# Problem statement
Please tally the lines in the material below that contain the word "したがって", and give the count only.

# Task inputs
****************************************

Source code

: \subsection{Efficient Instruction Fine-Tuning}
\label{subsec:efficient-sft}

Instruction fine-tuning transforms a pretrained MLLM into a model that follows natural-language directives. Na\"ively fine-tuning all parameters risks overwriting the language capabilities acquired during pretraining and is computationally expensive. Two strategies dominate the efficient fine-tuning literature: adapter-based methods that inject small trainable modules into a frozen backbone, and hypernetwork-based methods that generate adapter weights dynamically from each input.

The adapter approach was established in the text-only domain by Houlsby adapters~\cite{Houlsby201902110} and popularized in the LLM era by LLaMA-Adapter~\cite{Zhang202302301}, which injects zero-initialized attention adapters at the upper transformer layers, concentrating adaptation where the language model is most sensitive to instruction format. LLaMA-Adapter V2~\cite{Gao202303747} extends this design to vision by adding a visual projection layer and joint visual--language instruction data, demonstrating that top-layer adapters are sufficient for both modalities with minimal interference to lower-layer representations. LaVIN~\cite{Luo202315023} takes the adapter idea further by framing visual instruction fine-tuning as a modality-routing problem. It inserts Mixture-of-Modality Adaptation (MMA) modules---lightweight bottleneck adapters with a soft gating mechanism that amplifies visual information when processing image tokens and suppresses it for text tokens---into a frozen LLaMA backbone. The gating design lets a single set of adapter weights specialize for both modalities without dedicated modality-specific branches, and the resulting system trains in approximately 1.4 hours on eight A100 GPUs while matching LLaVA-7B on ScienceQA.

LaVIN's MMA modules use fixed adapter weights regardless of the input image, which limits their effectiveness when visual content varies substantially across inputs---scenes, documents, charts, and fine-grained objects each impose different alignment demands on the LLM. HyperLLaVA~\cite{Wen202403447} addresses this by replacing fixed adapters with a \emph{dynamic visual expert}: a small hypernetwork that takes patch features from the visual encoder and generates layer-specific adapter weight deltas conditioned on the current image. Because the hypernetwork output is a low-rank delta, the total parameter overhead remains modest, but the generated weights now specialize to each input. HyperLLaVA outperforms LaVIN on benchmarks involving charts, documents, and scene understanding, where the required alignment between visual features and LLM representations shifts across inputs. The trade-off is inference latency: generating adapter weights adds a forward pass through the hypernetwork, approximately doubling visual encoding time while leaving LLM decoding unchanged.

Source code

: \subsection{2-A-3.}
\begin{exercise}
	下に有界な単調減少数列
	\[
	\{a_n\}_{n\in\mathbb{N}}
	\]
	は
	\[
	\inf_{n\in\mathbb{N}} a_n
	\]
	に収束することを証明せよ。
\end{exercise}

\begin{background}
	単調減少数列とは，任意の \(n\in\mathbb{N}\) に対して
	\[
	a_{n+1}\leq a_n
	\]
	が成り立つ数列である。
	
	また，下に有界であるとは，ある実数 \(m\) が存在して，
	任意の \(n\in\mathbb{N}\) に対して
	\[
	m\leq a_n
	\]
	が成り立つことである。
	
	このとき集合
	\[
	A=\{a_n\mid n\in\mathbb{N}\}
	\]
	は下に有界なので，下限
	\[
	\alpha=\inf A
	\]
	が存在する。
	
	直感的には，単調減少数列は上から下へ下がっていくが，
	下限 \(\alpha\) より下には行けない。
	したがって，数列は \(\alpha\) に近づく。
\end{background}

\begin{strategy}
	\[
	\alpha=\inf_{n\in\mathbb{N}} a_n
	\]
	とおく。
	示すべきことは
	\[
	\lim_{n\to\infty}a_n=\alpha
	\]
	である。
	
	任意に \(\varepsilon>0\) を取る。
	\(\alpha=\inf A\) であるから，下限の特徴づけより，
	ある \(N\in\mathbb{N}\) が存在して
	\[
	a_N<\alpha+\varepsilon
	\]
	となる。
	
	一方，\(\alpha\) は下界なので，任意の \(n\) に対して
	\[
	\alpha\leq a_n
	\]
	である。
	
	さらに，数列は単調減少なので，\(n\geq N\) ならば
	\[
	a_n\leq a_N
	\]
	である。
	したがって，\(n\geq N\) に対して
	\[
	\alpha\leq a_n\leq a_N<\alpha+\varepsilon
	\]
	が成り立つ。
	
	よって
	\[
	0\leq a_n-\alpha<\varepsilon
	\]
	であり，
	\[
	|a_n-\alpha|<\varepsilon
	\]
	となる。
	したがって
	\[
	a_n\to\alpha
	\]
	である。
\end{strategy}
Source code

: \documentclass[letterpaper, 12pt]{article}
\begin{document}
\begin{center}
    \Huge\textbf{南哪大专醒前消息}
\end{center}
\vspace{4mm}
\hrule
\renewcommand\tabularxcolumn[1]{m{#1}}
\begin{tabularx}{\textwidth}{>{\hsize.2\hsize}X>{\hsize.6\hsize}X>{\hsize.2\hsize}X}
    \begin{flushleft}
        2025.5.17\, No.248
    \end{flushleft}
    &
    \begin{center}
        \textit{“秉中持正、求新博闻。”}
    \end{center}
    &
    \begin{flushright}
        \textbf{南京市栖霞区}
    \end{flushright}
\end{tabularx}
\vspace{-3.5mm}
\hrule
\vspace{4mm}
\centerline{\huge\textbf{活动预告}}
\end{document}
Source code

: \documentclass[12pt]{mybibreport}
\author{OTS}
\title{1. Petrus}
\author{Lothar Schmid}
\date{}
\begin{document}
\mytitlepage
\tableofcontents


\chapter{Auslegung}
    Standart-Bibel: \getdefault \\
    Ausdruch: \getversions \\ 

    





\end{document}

****************************************

# Answer for the task
3